The Lord Jesus Christ has taught his people to make intercession, on large principles, for “all men.” They have no grounds for intercession but those on which Christ himself intercedes. He would not encourage them to make intercession of wider dimensions than his own. Their intercession for all men could be of no avail, if the blood of Christ the advocate did not second their plea: and it cannot plead for all men, if it was not shed for all men.
The various specimens which Jesus Christ has given of his intercession, declare it to be open, broad, and unlimited, in its character and aspect. In the xvii. chapter of John he makes intercession distinctly for his ministers and for his church. When Christ says, “I pray for them, I pray not for the world,” it is evident that by “them” he means his apostles, for he mentions one of “them” as being Judas, who was a son of perdition. He prays not for ministers only, but for “all who shall believe through their word.” What is the design which Christ has is view in praying for ministers and believers? Hear his own language. He prays and intercedes–“that THE WORLD may believe that thou hast sent me.” He prays that the world may believe. Believe what? Believe the Gospel-and that whosoever “believes” shall be saved. The intercession of Christ then is a benefit and an advantage which is accessible to the world, and in which the world is interested. Much stress is sometimes laid upon the words of Christ, “Father I will that they who follow me shall be with me.” No one doubts the full force of this language without implying that it expresses either a fiat, or an imperious demand. Christ in Gethsemane had no will different from the “will” with which he wept over Jerusalem, and said, How oft “would I” have gathered thee. There can be no incongruity between his intercession in the garden, and his intercession on the cross. On the cross, he prayed for all his enemies–“Father forgive them, for they know not what they do:” and we believe that in heaven his intercession is of the same character.

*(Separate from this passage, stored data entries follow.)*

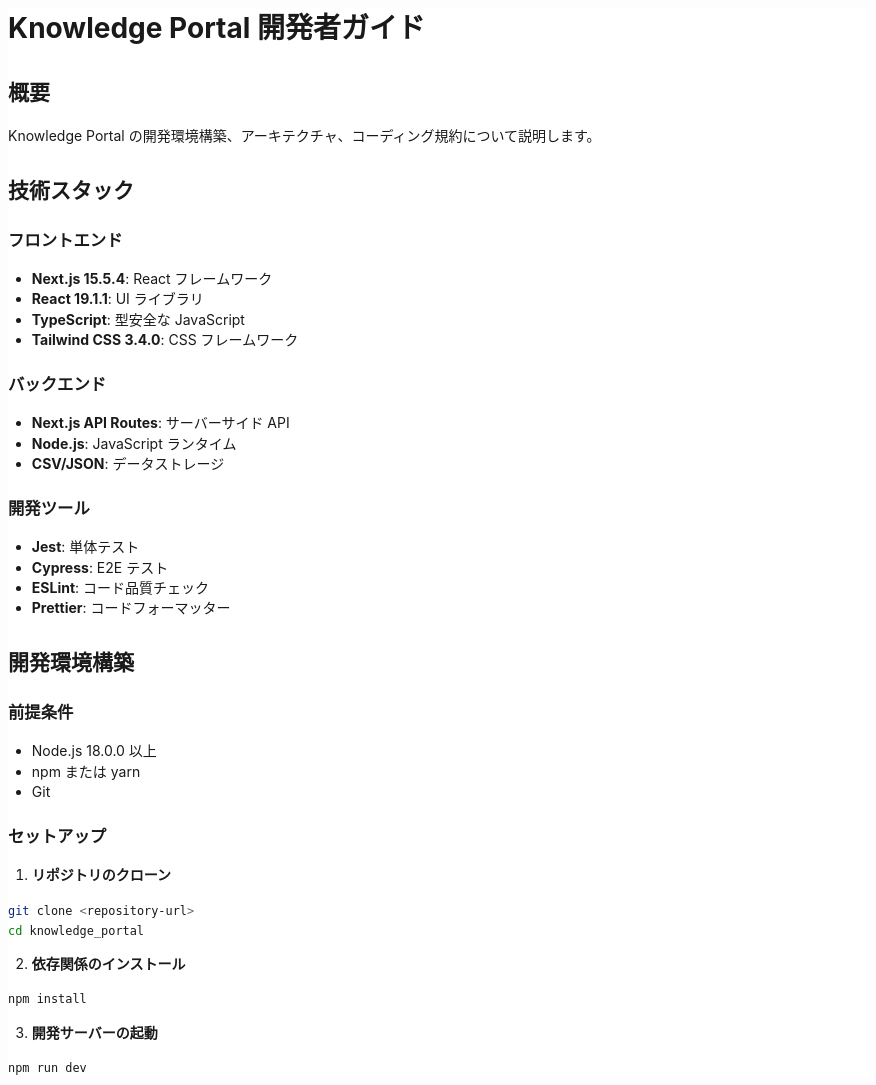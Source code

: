 # Knowledge Portal 開発者ガイド

## 概要

Knowledge Portal の開発環境構築、アーキテクチャ、コーディング規約について説明します。

## 技術スタック

### フロントエンド
- **Next.js 15.5.4**: React フレームワーク
- **React 19.1.1**: UI ライブラリ
- **TypeScript**: 型安全な JavaScript
- **Tailwind CSS 3.4.0**: CSS フレームワーク

### バックエンド
- **Next.js API Routes**: サーバーサイド API
- **Node.js**: JavaScript ランタイム
- **CSV/JSON**: データストレージ

### 開発ツール
- **Jest**: 単体テスト
- **Cypress**: E2E テスト
- **ESLint**: コード品質チェック
- **Prettier**: コードフォーマッター

## 開発環境構築

### 前提条件

- Node.js 18.0.0 以上
- npm または yarn
- Git

### セットアップ

1. **リポジトリのクローン**
```bash
git clone <repository-url>
cd knowledge_portal
```

2. **依存関係のインストール**
```bash
npm install
```

3. **開発サーバーの起動**
```bash
npm run dev
```
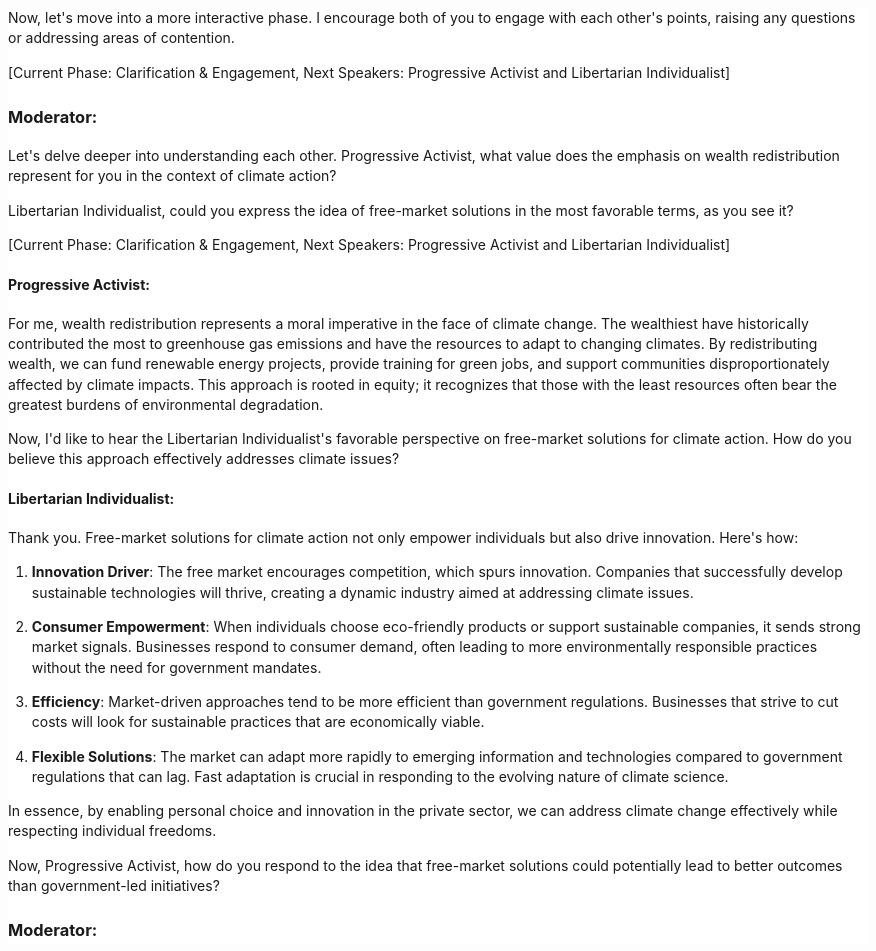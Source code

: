 Now, let's move into a more interactive phase. I encourage both of you to engage with each other's points, raising any questions or addressing areas of contention. 

[Current Phase: Clarification & Engagement, Next Speakers: Progressive Activist and Libertarian Individualist]

### Moderator:

Let's delve deeper into understanding each other. Progressive Activist, what value does the emphasis on wealth redistribution represent for you in the context of climate action?

Libertarian Individualist, could you express the idea of free-market solutions in the most favorable terms, as you see it?

[Current Phase: Clarification & Engagement, Next Speakers: Progressive Activist and Libertarian Individualist]

#### Progressive Activist:

For me, wealth redistribution represents a moral imperative in the face of climate change. The wealthiest have historically contributed the most to greenhouse gas emissions and have the resources to adapt to changing climates. By redistributing wealth, we can fund renewable energy projects, provide training for green jobs, and support communities disproportionately affected by climate impacts. This approach is rooted in equity; it recognizes that those with the least resources often bear the greatest burdens of environmental degradation.

Now, I'd like to hear the Libertarian Individualist's favorable perspective on free-market solutions for climate action. How do you believe this approach effectively addresses climate issues?

#### Libertarian Individualist:

Thank you. Free-market solutions for climate action not only empower individuals but also drive innovation. Here's how:

1. **Innovation Driver**: The free market encourages competition, which spurs innovation. Companies that successfully develop sustainable technologies will thrive, creating a dynamic industry aimed at addressing climate issues. 

2. **Consumer Empowerment**: When individuals choose eco-friendly products or support sustainable companies, it sends strong market signals. Businesses respond to consumer demand, often leading to more environmentally responsible practices without the need for government mandates.

3. **Efficiency**: Market-driven approaches tend to be more efficient than government regulations. Businesses that strive to cut costs will look for sustainable practices that are economically viable.

4. **Flexible Solutions**: The market can adapt more rapidly to emerging information and technologies compared to government regulations that can lag. Fast adaptation is crucial in responding to the evolving nature of climate science.

In essence, by enabling personal choice and innovation in the private sector, we can address climate change effectively while respecting individual freedoms.

Now, Progressive Activist, how do you respond to the idea that free-market solutions could potentially lead to better outcomes than government-led initiatives?

### Moderator:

It seems to be known, to all heavenly intelligences, that all the favors that come to this sinful world, come under the direction, and at the intercession of Jesus Christ. One part of his intercession is his official and public administration of providence on the ground of his atonement. If he can, as commercial redemption implies, only demand the blessings which he has purchased for a certain number, then it is impossible, or at any rate, it is unintelligible, how he can officially, as public organ of government in Heaven, distribute the bounties of providence universally to ALL MEN; even when, according to the combated doctrine, it is well known to principalities and powers in heavenly places, that he purchased these favors ONLY for a few.